After the first 6 days, the elimination of radiolabeled chromium chloride in the rat followed a half-time of about 92 days. Over 20 post-administration days, 99% of the oral dose was excreted in faeces and 0.8% in the urine. Regarding exposures to soluble basic chromium sulphate among tanners, chromium in serum decreased by more than 50% over 9 months post exposure and, in another study with a follow-up of 40 days, chromium decreased in urine with an apparant half-time of about one month. Concentrations of chromium chloride hexahydrate in rats exposed to water soluble chromium (III) aerosols declined monoexponentially with an elimination half-time of 6.8 days.

Applicant's summary and conclusion

Conclusions:

Interpretation of results (migrated information): low bioaccumulation potential based on study results
This review supports the conclusion that trivalent chromium compounds have low systemic availability by all routes of exposure.

Executive summary:

Absorption is plausible for a water soluble compound even if the ability of chromium (III) to penetrate biological membranes is limited because chromium (III) is known to form complexes with biological ligands which enhance penetration.

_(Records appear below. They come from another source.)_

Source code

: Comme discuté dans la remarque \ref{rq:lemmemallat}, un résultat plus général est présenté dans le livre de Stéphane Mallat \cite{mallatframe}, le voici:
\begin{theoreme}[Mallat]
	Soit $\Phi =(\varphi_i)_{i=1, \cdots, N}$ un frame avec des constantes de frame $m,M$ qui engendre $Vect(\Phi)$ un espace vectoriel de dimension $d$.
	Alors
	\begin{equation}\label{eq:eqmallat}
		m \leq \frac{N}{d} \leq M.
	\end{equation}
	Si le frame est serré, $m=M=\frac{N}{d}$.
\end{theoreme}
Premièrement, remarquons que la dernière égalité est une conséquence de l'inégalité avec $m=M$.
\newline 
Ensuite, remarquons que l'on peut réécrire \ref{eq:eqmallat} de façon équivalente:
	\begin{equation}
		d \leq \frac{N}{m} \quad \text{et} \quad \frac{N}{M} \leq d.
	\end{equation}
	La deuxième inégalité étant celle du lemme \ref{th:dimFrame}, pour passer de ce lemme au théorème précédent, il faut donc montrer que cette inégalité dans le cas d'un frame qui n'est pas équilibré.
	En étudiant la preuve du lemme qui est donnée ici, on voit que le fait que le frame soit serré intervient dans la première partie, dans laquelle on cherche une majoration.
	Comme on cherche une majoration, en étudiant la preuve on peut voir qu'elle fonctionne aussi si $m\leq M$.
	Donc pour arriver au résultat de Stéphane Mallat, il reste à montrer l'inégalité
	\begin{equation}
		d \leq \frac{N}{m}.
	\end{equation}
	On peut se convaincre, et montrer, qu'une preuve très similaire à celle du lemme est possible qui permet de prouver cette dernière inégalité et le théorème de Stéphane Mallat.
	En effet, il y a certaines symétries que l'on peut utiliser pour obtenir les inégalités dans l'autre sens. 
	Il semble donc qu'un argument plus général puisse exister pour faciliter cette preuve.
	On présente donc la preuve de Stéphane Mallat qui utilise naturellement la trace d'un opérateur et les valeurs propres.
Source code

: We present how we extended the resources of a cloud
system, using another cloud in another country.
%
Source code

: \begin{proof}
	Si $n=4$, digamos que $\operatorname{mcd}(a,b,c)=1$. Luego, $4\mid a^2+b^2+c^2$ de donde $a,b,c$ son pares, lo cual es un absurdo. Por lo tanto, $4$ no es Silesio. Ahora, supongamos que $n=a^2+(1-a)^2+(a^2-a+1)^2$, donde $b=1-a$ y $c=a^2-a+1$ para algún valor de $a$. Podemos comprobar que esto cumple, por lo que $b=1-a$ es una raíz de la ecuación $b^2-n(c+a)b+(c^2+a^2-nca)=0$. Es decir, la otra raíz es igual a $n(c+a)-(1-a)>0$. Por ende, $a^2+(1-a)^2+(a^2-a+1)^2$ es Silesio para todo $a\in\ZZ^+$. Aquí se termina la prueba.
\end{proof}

Chromium (III) is absorbed from the normal diet in very low amounts, about 5 - 10% of inhaled water-soluble chromium (III) aerosols were taken up by circulating blood within hours to one day, and water-soluble (III) compounds are able to cross the skin penetration barrier and enter the epidermis.

A significant fraction of chromium appears to be absorbed into the blood and then distributed widely to parenchymal organs. Inhalation and intratracheal studies show that chromium (III) chloride is retained in the lung in proportion to the dose and is cleared realtively slowly from this organ.

Chromium (III) is mainly excreted in the faeces and urine. The delayed elimination seen in studies with water-soluble chromium (III) is consistent with intracellular binding.